Plain-text document sources
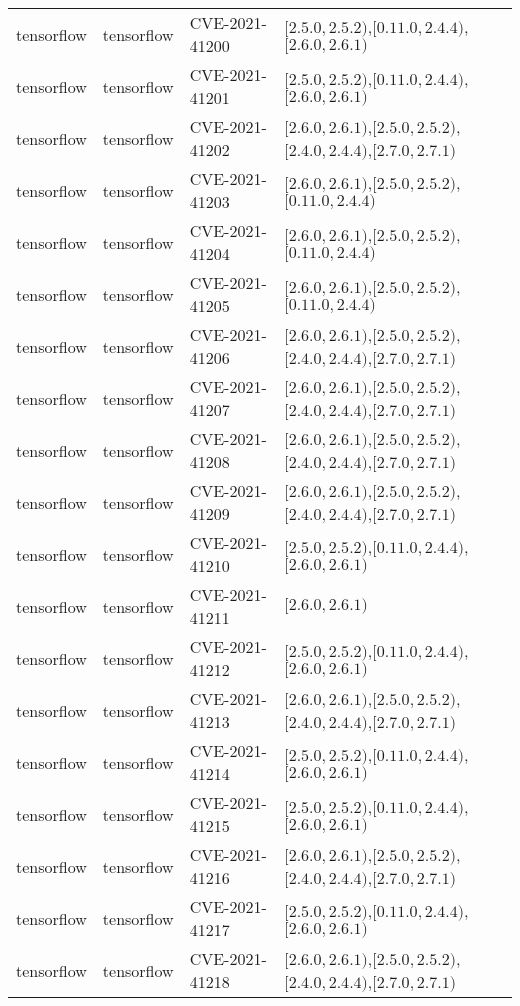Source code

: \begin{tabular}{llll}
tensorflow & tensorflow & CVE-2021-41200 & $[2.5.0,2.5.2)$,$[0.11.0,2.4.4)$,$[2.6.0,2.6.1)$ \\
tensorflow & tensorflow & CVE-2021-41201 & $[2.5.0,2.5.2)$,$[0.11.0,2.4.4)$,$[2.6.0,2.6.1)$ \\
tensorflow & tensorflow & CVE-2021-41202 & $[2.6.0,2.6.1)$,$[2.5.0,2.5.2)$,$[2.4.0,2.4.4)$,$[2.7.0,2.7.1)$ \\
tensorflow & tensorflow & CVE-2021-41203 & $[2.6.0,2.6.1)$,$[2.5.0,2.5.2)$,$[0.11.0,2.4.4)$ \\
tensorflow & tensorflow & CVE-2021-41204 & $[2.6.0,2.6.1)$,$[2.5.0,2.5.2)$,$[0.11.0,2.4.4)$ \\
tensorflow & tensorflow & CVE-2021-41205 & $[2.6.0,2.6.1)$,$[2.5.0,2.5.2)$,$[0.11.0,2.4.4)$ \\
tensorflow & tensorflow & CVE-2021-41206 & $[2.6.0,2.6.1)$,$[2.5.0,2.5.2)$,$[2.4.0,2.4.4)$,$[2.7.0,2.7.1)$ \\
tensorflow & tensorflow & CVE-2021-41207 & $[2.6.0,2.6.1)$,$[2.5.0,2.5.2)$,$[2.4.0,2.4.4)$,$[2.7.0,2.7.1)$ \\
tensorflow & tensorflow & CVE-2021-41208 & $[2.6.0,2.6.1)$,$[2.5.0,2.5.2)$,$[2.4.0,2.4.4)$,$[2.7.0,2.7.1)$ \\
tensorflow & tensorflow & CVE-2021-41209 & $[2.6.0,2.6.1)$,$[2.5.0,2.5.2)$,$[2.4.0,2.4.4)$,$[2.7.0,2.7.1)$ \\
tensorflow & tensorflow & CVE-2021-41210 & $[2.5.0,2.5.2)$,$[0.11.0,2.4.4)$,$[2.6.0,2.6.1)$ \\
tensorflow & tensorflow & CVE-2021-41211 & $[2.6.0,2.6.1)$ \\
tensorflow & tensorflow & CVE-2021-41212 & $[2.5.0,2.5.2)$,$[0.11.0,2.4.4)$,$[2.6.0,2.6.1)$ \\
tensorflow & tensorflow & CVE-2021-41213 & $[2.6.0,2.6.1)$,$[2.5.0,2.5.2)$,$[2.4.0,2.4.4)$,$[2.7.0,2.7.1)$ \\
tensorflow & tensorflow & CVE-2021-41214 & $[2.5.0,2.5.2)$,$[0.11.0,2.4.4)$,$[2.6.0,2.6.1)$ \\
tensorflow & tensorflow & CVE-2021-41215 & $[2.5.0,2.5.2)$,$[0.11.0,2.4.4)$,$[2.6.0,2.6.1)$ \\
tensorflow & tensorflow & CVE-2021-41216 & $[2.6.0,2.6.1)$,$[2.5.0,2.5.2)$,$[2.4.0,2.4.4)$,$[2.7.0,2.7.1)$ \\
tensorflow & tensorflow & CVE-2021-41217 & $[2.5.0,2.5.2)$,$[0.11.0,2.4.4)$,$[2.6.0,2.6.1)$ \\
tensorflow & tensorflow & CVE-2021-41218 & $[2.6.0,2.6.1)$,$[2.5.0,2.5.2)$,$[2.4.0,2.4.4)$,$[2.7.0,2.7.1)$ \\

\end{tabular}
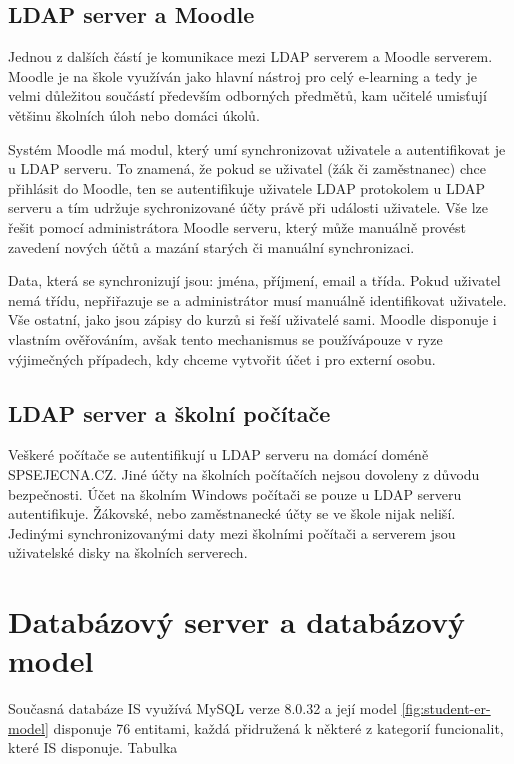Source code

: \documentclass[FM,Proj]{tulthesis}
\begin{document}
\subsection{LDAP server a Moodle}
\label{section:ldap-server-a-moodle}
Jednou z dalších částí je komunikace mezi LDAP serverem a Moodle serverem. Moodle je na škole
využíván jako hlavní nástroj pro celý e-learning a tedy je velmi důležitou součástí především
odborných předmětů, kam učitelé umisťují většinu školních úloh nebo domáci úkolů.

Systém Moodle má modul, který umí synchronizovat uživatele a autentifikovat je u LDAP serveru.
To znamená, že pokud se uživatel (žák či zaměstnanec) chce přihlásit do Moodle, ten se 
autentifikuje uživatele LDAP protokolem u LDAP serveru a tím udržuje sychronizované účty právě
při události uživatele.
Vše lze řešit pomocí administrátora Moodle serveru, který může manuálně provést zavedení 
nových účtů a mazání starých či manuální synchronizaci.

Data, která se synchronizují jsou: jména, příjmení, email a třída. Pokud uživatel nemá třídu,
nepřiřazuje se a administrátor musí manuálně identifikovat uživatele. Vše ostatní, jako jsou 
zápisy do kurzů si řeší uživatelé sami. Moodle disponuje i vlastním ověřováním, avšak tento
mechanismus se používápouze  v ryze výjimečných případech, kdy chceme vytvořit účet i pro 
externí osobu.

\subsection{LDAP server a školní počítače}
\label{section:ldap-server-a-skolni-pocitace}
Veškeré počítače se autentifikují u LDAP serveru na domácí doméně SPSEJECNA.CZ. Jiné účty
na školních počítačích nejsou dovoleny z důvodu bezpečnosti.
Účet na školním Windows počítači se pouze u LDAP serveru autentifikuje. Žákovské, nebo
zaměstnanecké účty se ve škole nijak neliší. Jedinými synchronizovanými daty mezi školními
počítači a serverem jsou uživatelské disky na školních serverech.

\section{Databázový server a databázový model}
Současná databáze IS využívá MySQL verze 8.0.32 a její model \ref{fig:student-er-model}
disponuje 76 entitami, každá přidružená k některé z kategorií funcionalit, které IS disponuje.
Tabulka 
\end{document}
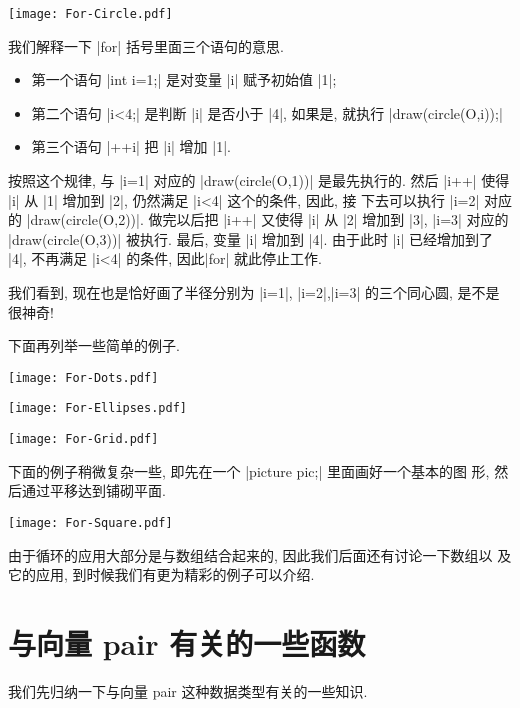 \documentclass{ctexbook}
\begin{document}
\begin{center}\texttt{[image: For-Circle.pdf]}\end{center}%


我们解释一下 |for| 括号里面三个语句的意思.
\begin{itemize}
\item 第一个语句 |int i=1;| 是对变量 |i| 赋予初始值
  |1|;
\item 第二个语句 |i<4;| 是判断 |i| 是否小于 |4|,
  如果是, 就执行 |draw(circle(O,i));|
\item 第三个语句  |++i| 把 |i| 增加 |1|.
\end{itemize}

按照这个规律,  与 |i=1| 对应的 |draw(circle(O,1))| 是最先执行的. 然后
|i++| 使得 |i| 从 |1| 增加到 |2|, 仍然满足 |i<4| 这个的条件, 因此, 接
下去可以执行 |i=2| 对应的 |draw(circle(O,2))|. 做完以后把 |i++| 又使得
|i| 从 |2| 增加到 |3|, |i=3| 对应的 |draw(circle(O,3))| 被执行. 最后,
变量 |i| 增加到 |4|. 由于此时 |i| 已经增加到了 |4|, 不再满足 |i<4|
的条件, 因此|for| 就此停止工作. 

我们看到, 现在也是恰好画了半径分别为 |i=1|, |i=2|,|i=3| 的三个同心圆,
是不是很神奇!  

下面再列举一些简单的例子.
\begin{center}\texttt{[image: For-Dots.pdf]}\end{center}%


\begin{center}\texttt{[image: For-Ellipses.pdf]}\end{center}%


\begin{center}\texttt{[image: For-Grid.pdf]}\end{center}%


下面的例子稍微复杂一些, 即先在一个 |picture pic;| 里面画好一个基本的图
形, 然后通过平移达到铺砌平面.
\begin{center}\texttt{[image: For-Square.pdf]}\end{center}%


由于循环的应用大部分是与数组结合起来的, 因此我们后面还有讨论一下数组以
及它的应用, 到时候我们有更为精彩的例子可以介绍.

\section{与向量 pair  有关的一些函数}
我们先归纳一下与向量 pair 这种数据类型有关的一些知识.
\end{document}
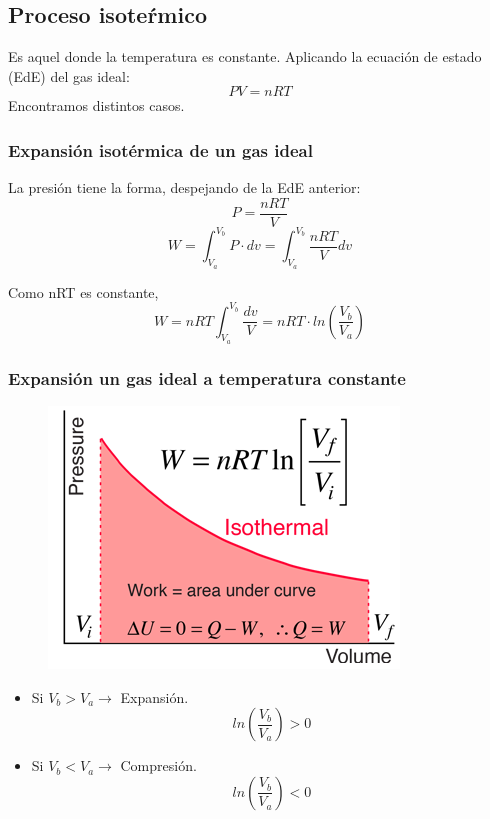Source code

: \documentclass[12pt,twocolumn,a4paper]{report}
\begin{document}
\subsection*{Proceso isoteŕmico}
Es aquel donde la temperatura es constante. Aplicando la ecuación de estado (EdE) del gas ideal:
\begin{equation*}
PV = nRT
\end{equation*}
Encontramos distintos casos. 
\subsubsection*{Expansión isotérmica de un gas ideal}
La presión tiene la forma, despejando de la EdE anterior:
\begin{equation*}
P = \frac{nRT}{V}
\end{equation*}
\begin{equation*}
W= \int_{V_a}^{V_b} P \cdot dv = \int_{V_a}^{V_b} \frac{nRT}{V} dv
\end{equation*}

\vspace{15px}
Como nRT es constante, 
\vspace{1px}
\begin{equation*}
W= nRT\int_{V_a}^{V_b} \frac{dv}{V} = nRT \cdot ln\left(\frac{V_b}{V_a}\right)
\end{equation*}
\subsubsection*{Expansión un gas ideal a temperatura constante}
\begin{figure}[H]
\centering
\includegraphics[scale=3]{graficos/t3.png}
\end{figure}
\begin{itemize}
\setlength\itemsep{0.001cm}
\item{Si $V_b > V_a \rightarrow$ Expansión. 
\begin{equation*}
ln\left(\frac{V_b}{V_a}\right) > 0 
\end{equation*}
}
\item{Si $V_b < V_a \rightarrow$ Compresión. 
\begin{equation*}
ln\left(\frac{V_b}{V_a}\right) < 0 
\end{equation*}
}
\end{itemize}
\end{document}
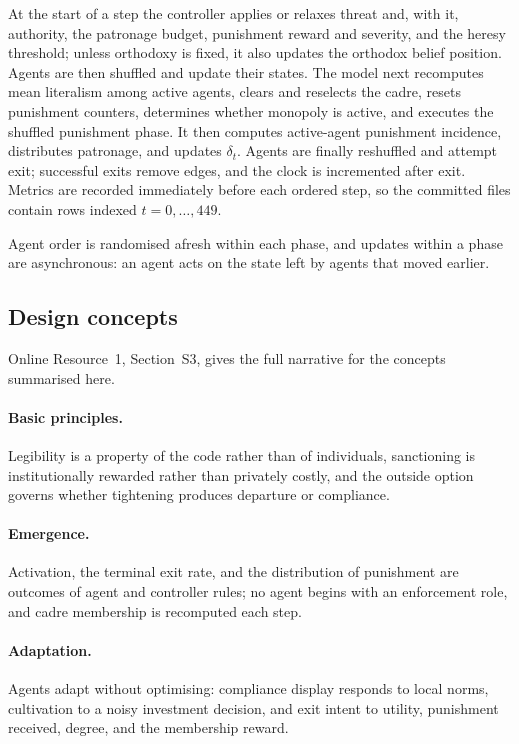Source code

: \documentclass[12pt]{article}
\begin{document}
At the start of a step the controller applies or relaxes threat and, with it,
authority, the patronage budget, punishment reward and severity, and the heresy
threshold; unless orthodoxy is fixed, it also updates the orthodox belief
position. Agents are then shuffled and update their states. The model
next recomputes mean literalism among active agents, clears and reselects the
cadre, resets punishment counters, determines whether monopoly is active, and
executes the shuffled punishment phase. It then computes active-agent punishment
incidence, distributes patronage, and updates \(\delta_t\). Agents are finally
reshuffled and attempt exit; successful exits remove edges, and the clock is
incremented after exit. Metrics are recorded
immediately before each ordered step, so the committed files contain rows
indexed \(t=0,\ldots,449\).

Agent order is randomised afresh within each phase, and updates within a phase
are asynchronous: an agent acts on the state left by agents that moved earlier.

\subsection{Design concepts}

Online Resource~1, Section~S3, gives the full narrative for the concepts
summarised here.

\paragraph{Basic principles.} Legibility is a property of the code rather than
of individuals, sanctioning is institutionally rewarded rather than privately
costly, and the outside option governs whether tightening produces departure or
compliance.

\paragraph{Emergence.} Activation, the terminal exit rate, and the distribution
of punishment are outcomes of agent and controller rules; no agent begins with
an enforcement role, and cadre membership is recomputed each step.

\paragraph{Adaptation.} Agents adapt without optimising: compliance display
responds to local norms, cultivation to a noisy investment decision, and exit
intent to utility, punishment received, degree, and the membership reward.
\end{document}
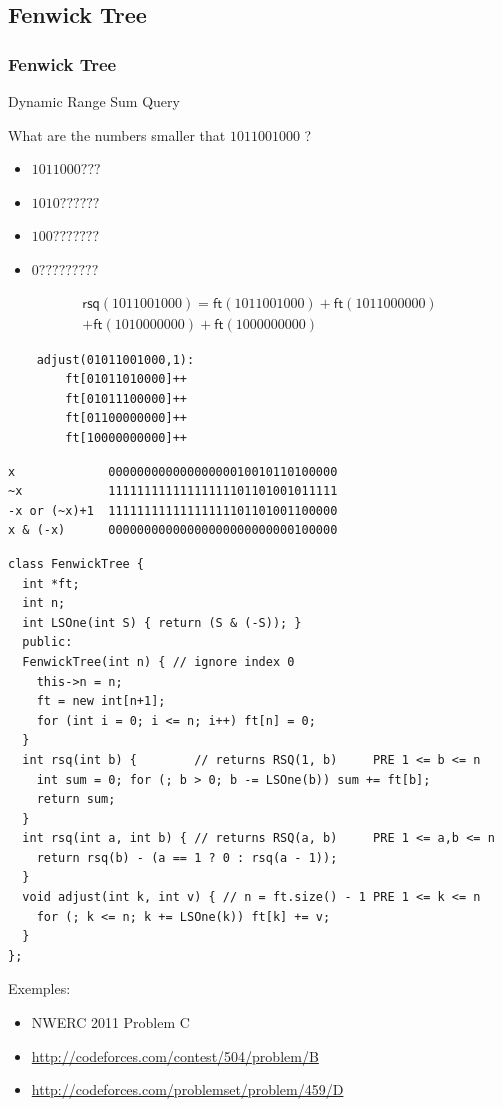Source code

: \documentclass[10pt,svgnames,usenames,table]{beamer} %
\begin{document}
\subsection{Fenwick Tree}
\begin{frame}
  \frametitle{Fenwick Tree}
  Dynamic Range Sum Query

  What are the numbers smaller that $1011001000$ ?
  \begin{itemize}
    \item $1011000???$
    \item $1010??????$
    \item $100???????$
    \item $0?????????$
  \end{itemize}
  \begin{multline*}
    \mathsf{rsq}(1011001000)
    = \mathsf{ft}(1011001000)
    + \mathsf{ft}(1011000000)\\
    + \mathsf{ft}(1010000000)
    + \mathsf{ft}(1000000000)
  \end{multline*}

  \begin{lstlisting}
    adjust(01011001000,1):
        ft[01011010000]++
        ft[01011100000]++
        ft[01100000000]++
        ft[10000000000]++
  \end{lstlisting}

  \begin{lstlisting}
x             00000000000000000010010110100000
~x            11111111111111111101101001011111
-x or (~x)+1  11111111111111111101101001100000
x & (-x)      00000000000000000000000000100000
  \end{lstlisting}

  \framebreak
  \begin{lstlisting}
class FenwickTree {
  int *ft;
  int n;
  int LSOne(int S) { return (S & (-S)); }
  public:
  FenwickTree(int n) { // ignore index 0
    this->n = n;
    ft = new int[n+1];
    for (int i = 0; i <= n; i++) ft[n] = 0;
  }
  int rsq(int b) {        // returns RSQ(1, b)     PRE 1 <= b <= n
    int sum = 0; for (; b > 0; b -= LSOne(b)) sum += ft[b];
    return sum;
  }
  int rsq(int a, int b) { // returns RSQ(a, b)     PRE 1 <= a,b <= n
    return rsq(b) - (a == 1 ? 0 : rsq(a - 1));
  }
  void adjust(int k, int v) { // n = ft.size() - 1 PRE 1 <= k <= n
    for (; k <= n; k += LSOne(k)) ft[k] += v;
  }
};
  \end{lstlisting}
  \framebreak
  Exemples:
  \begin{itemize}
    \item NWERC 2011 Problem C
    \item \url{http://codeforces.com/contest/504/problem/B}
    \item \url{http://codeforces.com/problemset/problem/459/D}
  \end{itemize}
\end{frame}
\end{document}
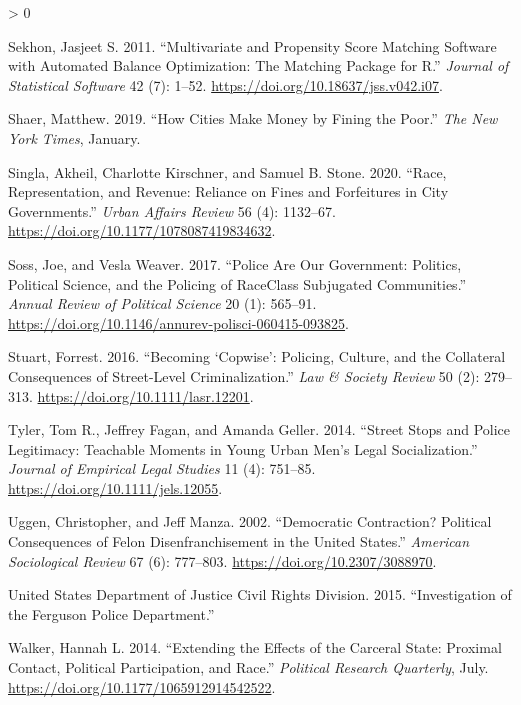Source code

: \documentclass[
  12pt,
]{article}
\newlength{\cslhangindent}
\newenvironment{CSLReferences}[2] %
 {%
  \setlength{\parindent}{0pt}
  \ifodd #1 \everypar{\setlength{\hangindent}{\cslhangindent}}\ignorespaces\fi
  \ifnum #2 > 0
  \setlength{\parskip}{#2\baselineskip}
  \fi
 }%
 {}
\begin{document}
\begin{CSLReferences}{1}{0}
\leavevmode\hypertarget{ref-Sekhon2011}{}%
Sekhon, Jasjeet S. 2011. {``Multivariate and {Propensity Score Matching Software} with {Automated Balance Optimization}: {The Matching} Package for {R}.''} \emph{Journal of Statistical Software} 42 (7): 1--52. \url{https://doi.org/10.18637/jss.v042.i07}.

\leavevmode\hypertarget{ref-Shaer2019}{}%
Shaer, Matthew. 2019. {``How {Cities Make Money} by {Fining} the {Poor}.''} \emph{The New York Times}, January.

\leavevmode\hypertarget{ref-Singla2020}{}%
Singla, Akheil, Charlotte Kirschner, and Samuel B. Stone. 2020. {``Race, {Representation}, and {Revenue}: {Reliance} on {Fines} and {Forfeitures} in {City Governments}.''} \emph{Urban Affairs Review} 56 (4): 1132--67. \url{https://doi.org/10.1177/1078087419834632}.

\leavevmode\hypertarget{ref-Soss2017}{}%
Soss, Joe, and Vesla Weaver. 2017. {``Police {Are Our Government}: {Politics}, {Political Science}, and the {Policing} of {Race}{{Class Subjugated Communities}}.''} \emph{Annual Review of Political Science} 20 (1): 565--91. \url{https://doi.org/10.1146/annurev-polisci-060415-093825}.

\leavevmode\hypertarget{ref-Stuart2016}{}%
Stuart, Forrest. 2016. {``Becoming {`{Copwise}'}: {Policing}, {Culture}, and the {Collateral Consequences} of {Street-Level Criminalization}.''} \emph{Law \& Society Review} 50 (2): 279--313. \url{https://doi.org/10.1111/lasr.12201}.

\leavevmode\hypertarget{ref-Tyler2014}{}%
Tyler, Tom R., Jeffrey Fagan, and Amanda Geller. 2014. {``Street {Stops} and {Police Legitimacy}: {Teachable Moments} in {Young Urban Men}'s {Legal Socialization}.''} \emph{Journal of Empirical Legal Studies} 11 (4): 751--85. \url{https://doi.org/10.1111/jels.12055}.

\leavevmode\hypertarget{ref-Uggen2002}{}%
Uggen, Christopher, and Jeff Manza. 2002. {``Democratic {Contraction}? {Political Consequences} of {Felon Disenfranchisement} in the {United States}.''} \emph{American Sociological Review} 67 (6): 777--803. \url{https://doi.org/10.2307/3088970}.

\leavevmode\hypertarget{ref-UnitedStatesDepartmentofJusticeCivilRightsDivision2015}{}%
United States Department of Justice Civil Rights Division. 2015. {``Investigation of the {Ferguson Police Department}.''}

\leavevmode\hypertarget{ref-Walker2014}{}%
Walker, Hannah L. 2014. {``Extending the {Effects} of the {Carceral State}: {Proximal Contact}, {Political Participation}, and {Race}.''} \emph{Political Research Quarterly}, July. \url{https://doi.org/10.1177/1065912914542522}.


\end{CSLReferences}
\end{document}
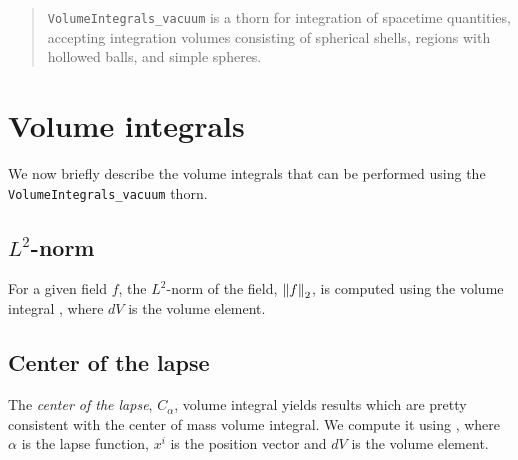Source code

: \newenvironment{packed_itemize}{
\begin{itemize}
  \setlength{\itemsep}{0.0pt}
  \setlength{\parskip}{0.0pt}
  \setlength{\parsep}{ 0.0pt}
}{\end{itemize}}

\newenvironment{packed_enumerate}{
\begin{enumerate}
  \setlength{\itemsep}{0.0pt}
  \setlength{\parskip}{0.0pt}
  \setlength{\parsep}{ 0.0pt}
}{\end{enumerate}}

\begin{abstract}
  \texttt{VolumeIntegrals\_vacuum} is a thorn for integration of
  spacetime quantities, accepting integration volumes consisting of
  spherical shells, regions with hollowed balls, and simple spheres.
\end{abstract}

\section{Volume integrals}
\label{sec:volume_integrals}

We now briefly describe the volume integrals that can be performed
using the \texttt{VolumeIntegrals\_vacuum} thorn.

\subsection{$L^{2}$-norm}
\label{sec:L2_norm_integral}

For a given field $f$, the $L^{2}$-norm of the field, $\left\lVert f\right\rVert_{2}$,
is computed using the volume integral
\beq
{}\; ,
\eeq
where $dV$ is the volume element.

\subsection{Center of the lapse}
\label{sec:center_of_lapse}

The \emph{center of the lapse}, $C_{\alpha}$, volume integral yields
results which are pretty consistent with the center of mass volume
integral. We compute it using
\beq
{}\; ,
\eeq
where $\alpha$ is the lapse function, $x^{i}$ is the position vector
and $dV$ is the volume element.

§ TASK DESCRIPTION:
Lines above that have "VolumeIntegrals": copy each of them.

§ EXERCISE OUTPUT:
  \texttt{VolumeIntegrals\_vacuum} is a thorn for integration of
using the \texttt{VolumeIntegrals\_vacuum} thorn.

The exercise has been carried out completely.